Back then, Torres chose music — his involvement with his friends’ band P.O.D. is what got him started in film, which is how he wound up interviewing Cheyo. Today, he is still very much a believer in what art can do for people, professionally and otherwise. “I judge art shows at Soledad now. The warden came up to me and said, ‘When you write and tell them there’s a show coming up, they get hyped on it. They’re in their cells working on stuff, and they’re not causing trouble. It’s therapy: their brains are working differently. It’s an escape.’” Or a path forward: Torres recently gave 25 students a chance to work with actor Jose Yenque’s Arts for a Better Tomorrow. “He works with orphans in TJ every weekend, kids who are transitioning to the world from the orphanage. He doesn’t want them to take the wrong path, and he tells them there’s no ‘Woe is me;’ He gives them roles to give them another place to take their mind, to build up who they are. It’s like cognitive therapy, but it doesn’t feel like therapy.” It feels like acting.

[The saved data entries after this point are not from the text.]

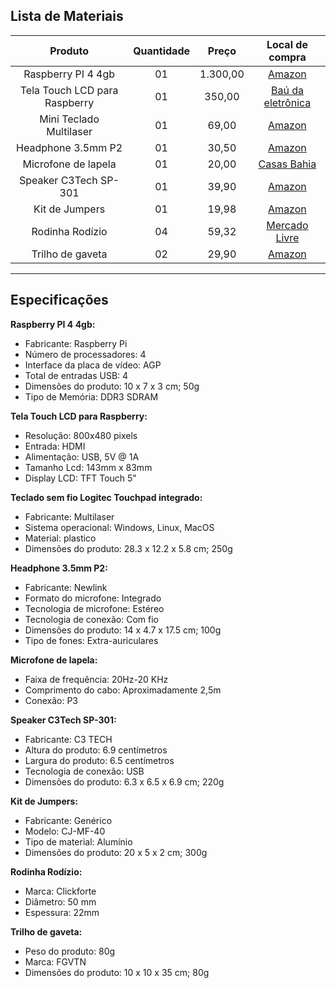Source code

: ## Lista de Materiais

Produto | Quantidade | Preço | Local de compra
:-----: | :-----: | :-----: | :-----:
Raspberry PI 4 4gb | 01 | 1.300,00 | [Amazon](https://www.amazon.com.br/Raspberry-Pi-Computer-Model-RAM/dp/B07TC2BK1X/ref=asc_df_B07TC2BK1X/?tag=googleshopp00-20&linkCode=df0&hvadid=379714766595&hvpos=&hvnetw=g&hvrand=11063959695783500838&hvpone=&hvptwo=&hvqmt=&hvdev=c&hvdvcmdl=&hvlocint=&hvlocphy=1001729&hvtargid=pla-818643320764&psc=1) |
Tela Touch LCD para Raspberry | 01 | 350,00 | [Baú da eletrônica](https://www.baudaeletronica.com.br/display-lcd-tft-touch-5-raspberry-pi.html) |
Mini Teclado Multilaser | 01 | 69,00 | [Amazon](https://www.amazon.com.br/Multilaser-TC153-Teclado-Comfort-Preto/dp/B074WGMF1Q/ref=asc_df_B074WGMF1Q/?tag=googleshopp00-20&linkCode=df0&hvadid=379713309507&hvpos=&hvnetw=g&hvrand=9776396848694902944&hvpone=&hvptwo=&hvqmt=&hvdev=c&hvdvcmdl=&hvlocint=&hvlocphy=1001729&hvtargid=pla-811347645313&th=1) |
Headphone 3.5mm P2 | 01 | 30,50 | [Amazon](https://www.amazon.com.br/Fone-Ouvido-Headset-Hs302-Newlink/dp/B0754CLHP1/ref=d_pd_sbs_sccl_2_7/131-0797966-0324922?pd_rd_w=Pnga2&content-id=amzn1.sym.d5ffa5eb-c14b-4098-a3c1-e33e4cc20b5c&pf_rd_p=d5ffa5eb-c14b-4098-a3c1-e33e4cc20b5c&pf_rd_r=SN12B4CAGKC4JB3RJ871&pd_rd_wg=meI0n&pd_rd_r=58a7fc36-860e-4bea-b1e2-35daff6e8c7a&pd_rd_i=B0754CLHP1&psc=1) |
Microfone de lapela | 01 | 20,00 | [Casas Bahia](https://www.casasbahia.com.br/microfone-de-lapela-celular-smartphone-profissional-stereo-1505842478/p/1505842478?utm_medium=Cpc&utm_source=google_freelisting&IdSku=1505842478&idLojista=12231&tipoLojista=3P) |
Speaker C3Tech SP-301 | 01 | 39,90 | [Amazon](https://www.amazon.com.br/Speaker-SP-301BK-C3TECH-Altos-Falantes-Computador/dp/B075XH82V8) |
Kit de Jumpers | 01 | 19,98 | [Amazon](https://www.amazon.com.br/Cabinho-Jumper-Macho-Unidades-Protoboard/dp/B09QCJ9P79/ref=asc_df_B09QCJ9P79/?tag=googleshopp00-20&linkCode=df0&hvadid=379738801152&hvpos=&hvnetw=g&hvrand=15412667090974180204&hvpone=&hvptwo=&hvqmt=&hvdev=c&hvdvcmdl=&hvlocint=&hvlocphy=1001729&hvtargid=pla-1659572705882&psc=1) |
Rodinha Rodízio | 04 | 59,32 | [Mercado Livre](https://produto.mercadolivre.com.br/MLB-2022154076-4-rodinha-rodizio-roda-reforcada-moveis-pesados-50mm-400kg-_JM?matt_tool=81686442&matt_word=&matt_source=google&matt_campaign_id=14302215513&matt_ad_group_id=134553699108&matt_match_type=&matt_network=g&matt_device=c&matt_creative=539425477675&matt_keyword=&matt_ad_position=&matt_ad_type=pla&matt_merchant_id=313125094&matt_product_id=MLB2022154076&matt_product_partition_id=1800928019913&matt_target_id=aud-1454065850347:pla-1800928019913&gclid=CjwKCAiAuOieBhAIEiwAgjCvcvx6XhjwMeOpjXPEXwEj1_Xw8eaOlmfPnSbLsYChLuAd-1PGg41bIhoC10MQAvD_BwE)
Trilho de gaveta | 02 | 29,90 | [Amazon](https://www.amazon.com.br/Corredi%C3%A7a-Telesc%C3%B3pica-Trilho-350mm-Gaveta/dp/B0949MBTKJ/ref=asc_df_B0949MBTKJ/?tag=googleshopp00-20&linkCode=df0&hvadid=389669530050&hvpos=&hvnetw=g&hvrand=17152566601696268179&hvpone=&hvptwo=&hvqmt=&hvdev=c&hvdvcmdl=&hvlocint=&hvlocphy=9100340&hvtargid=pla-1656367079017&psc=1)

***

## Especificações

**Raspberry PI 4 4gb:**
- Fabricante: Raspberry Pi
- Número de processadores: 4
- Interface da placa de vídeo: AGP
- Total de entradas USB: 4
- Dimensões do produto: 10 x 7 x 3 cm; 50g
- Tipo de Memória: DDR3 SDRAM

**Tela Touch LCD para Raspberry:**
- Resolução: 800x480 pixels
- Entrada: HDMI
- Alimentação: USB, 5V @ 1A
- Tamanho Lcd: 143mm x 83mm
- Display LCD: TFT Touch 5"

**Teclado sem fio Logitec Touchpad integrado:**
- Fabricante: Multilaser
- Sistema operacional: Windows, Linux, MacOS
- Material: plastico
- Dimensões do produto: 28.3 x 12.2 x 5.8 cm; 250g

**Headphone 3.5mm P2:**
- Fabricante: Newlink
- Formato do microfone: Integrado
- Tecnologia de microfone: Estéreo
- Tecnologia de conexão: Com fio
- Dimensões do produto: 14 x 4.7 x 17.5 cm; 100g
- Tipo de fones: Extra-auriculares

**Microfone de lapela:**
- Faixa de frequência: 20Hz-20 KHz
- Comprimento do cabo: Aproximadamente 2,5m
- Conexão: P3

**Speaker C3Tech SP-301:**
- Fabricante: C3 TECH
- Altura do produto: 6.9 centímetros
- Largura do produto: 6.5 centímetros
- Tecnologia de conexão: USB
- Dimensões do produto: 6.3 x 6.5 x 6.9 cm; 220g

**Kit de Jumpers:**
- Fabricante: Genérico
- Modelo: CJ-MF-40
- Tipo de material: Alumínio
- Dimensões do produto: 20 x 5 x 2 cm; 300g

**Rodinha Rodízio:**
- Marca: Clickforte
- Diâmetro: 50 mm
- Espessura: 22mm

**Trilho de gaveta:**
- Peso do produto: 80g
- Marca: FGVTN
- Dimensões do produto: 10 x 10 x 35 cm; 80g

Yenque hails from Brooklyn; he took an interest in Tijuana and San Diego while he was down here filming the 2000 drug picture Traffic. But for most of Torres’ celebrity assistants, this is where they’re from. “They get what I’m doing because I’m in their neighborhood.” One of his recent outreaches involved bringing WWE superstar and former Montgomery High classmate Rey Mysterio back to Chula Vista for an essay context and bike giveaway. “We never had anybody of influence come to our schools when I was a student,” says Torres, “and I think people would rather hear from people of influence than someone like myself. The hook was using creative writing to create change: we asked 36 kids to write an essay on what superpower they would want and how they would use it to change the community.” The contest was aimed at third-graders, but a second-grader won. “She didn’t use regular sized paper; she used legal paper, and she wrote on both sides, in Spanish. Everything was so detailed. She said, ‘To build community, we need to take responsibility for our community. And that community should be responsible for those in the community.’ She articulated all of it.”

Which brings me back to Lauderbach Park. The same month he was honored by the State of California, Torres received word from the city of Chula Vista that he was getting custody of that vacant community center to serve as a headquarters for his arts and culture campaigns. Councilman Mike Diaz had approached him about partnering with the city’s cultural arts commission. There was Measure P money for repairs. “I want to turn this into a place that the community can call their own,” Torres told me at the time. He envisioned youth diversion into all manner of healthy channels: a coffee cart to teach business skills, a long, flat wall dedicated to legal tagging, cooking classes that would both feed local restaurants and teach kids the industry…a recording studio…a farmer’s market… “It’s the opportunity to make the impact of a lifetime.”

It hasn’t happened yet. But I hope it does.